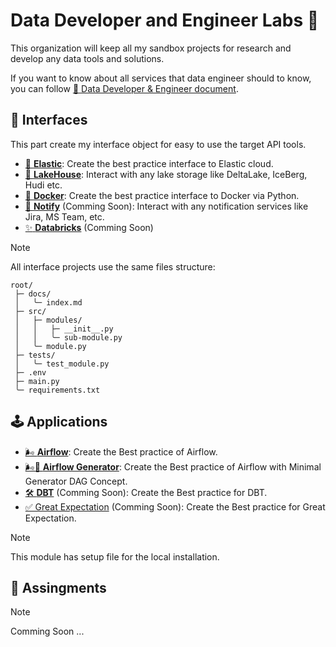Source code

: # Data Developer and Engineer Labs :test_tube:

This organization will keep all my sandbox projects for research and develop any data tools and solutions.

If you want to know about all services that data engineer should to know, you can follow [📖 Data Developer & Engineer document](http://ddeutils.github.io/ddedocs).

## 🔌 Interfaces

This part create my interface object for easy to use the target API tools.

- [:mag_right: **Elastic**](https://github.com/dde-labs/self-elasticsearch): Create the best practice interface to Elastic cloud.
- [:ocean: **LakeHouse**](https://github.com/dde-labs/self-lake): Interact with any lake storage like DeltaLake, IceBerg, Hudi etc.
- [:whale2: **Docker**](https://github.com/dde-labs/self-docker): Create the best practice interface to Docker via Python.
- [:envelope_with_arrow: **Notify**]() (Comming Soon): Interact with any notification services like Jira, MS Team, etc.
- [:sparkles: **Databricks**]() (Comming Soon)

> [!NOTE]
> All interface projects use the same files structure:
> 
> ```text
> root/
>  ├─ docs/
>  │   ╰─ index.md
>  ├─ src/
>  │   ├─ modules/
>  │   │   ├─ __init__.py
>  │   │   ╰─ sub-module.py
>  │   ╰─ module.py
>  ├─ tests/
>  │   ╰─ test_module.py
>  ├─ .env
>  ├─ main.py
>  ╰─ requirements.txt
> ```

## :joystick: Applications

- [🌬️ **Airflow**](https://github.com/dde-labs/self-airflow): Create the Best practice of Airflow.
- [🌬️🧰 **Airflow Generator**](https://github.com/dde-labs/self-airflow-min): Create the Best practice of Airflow with Minimal Generator DAG Concept.
- [🛠️ **DBT**]() (Comming Soon): Create the Best practice for DBT.
- [✅ Great Expectation]() (Comming Soon): Create the Best practice for Great Expectation.

> [!NOTE]
> This module has setup file for the local installation.

## :scroll: Assingments

> [!NOTE]
> Comming Soon ...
_____
PROBLEM DESCRIPTION:
State how many lines of the records hold the string "Engineer", and nothing else.

COMPLETED EXERCISE:
2